Contra la tosquedad.


Crecemos, por lo menos yo, entre y a pesar de tantas barreras. Ideológicas, mentales, culturales, morales, económicas.
Crecí, por ejemplo, en un entorno machista, por no hablar de conflictos varios y, además, pobre. Una pobreza que lo abarcaba casi todo. Porque, para el que no lo sepa, la pobreza es extensiva y opresiva. No es sólo que siempre te falte algo o casi todo, es que, encima, conlleva el alejamiento total de un mundo estupendo, pero que es muy caro.
Y como ser pobre es difícil y arduo (una situación compleja donde las haya) a muchos los transforma en supervivientes y eso deviene en gestos poco amables. Básicamente, porque no le deben nada a nadie y eso, de alguna manera, te da licencia para poner los codos sobre la mesa.
Porque por mucho que el amor y lo intangible sea satisfactorio y lindo, hay tantas cosas bellas y deliciosas que se han de pagar con Master Card.
Lo bueno de haber sido pobre es que puedo hablar de ello con total propiedad. No fui pobre de documental africano, pero había mucha escasez. 
Sería falso decir que sólo había pobreza y pobres a mi alrededor. Tenía acceso a formas de vida mejor, pero yo, la mayor parte de mi infancia la retengo como pobre. Y como es mi infancia y sólo yo sé lo que pasó, puedo decir, sin mentir, que fue así; y agrego: es mucho mejor tener que no tener (dinero y más cosas).
Lo más curioso del entorno en el que crecí es que era particularmente variopinto, cuando la pobreza suele ser chata, uniforme, aburrida y, por lo mismo, embrutecedora.
No puedo hablar ahora de mis familiares directos porque… Imagínate el lío, pero dentro de mi ámbito diario, no obstante las miserias, había gente divertida, loca, extravagante, mezquinos, ambiciosos, mentirosos compulsivos, borrachos, y un par de buenas personas.  
Crecer con poco te define, te condiciona porque te haces a partir de los límites entre los que te tocó vivir.  La marcas que delimitan tu espacio vital son profundas. No se puede hablar de trazado porque esas líneas son canales que circuncidan tus posibilidades. 
Se supera, se avanza, se sale sin grandes marcas de amargura, pero te alejan para siempre de ciertas maneras que nunca te serán propias.
Se provocan extrañas vergüenzas, algunas heredadas, varias adquiridas y otras impuestas.

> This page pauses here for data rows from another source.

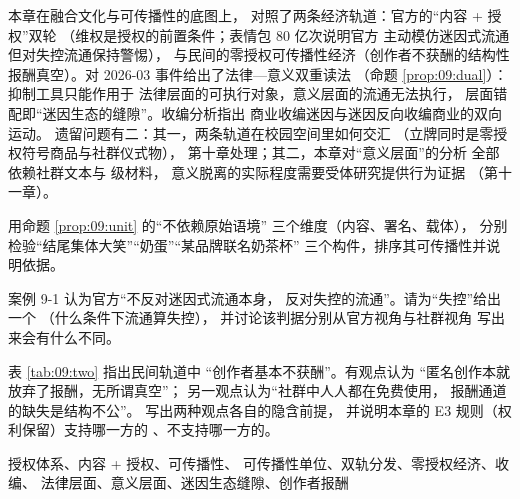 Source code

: 本章在融合文化与可传播性的底图上，
对照了两条经济轨道：官方的“内容 + 授权”双轮
（维权是授权的前置条件；表情包 80 亿次说明官方
主动模仿迷因式流通但对失控流通保持警惕），
与民间的零授权可传播性经济（创作者不获酬的结构性
报酬真空）。对 2026-03 事件给出了法律—意义双重读法
（命题 \ref{prop:09:dual}）：抑制工具只能作用于
法律层面的可执行对象，意义层面的流通无法执行，
层面错配即“迷因生态的缝隙”。收编分析指出
商业收编迷因与迷因反向收编商业的双向运动。
遗留问题有二：其一，两条轨道在校园空间里如何交汇
（立牌同时是零授权符号商品与社群仪式物），
第十章处理；其二，本章对“意义层面”的分析
全部依赖社群文本与  级材料，
意义脱离的实际程度需要受体研究提供行为证据
（第十一章）。

\begin{nlexercises}
  \item 用命题 \ref{prop:09:unit} 的“不依赖原始语境”
        三个维度（内容、署名、载体），
        分别检验“结尾集体大笑”“奶蛋”“某品牌联名奶茶杯”
        三个构件，排序其可传播性并说明依据。
  \item 案例 9-1 认为官方“不反对迷因式流通本身，
        反对失控的流通”。请为“失控”给出一个
        （什么条件下流通算失控），
        并讨论该判据分别从官方视角与社群视角
        写出来会有什么不同。
  \item 表 \ref{tab:09:two} 指出民间轨道中
        “创作者基本不获酬”。有观点认为
        “匿名创作本就放弃了报酬，无所谓真空”；
        另一观点认为“社群中人人都在免费使用，
        报酬通道的缺失是结构不公”。
        写出两种观点各自的隐含前提，
        并说明本章的 E3 规则（权利保留）支持哪一方的
        、不支持哪一方的。
\end{nlexercises}

\nlkeywords 授权体系、内容 + 授权、可传播性、
可传播性单位、双轨分发、零授权经济、收编、
法律层面、意义层面、迷因生态缝隙、创作者报酬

Te vuelves árido, incluso cruel, cuando sientes que la vida te debe.
No es que ahora yo sea un modelo de finura semejante a una  orquídea, pero el ser una niña contemplativa me abrió una puerta que permaneció cerrada para otros, incluso cuando consiguieron, por fin, el dinero.
La pobreza no logró hacerme bruta. No porque yo sea extraordinaria, sino porque había junto a mí, pocas pero excepcionales personas que eran sensibles y delicadas.  No les daba todo igual.  Se afanaban por mantener las formas, las maneras, los detalles, y eso que la lucha diaria era por cubrir, a duras penas, el fondo.
Sin tener una gran educación, eran capaces de admirar un bordado, apreciar el tacto de una tela, caminar erguidas sobre un único pero precioso par de zapatos. Para las que era fundamental llevar lápiz de labios aunque hubiese que sacarlo con un palito desde el fondo del envase. Que ponían flores en el comedor donde la comida siempre era poca, que usaban el pañuelo planchado y perfumado, que se vestían con cuidado para ocasiones medio imaginarias, con príncipes inventados.
Su influencia temprana, fue como una vacuna ante toda la mezquindad, agresividad y brutalidad propia de un entorno pobre. La delicadeza y el delirio de algunas de ellas me protegió y consiguió librarme de una tosca cicatriz.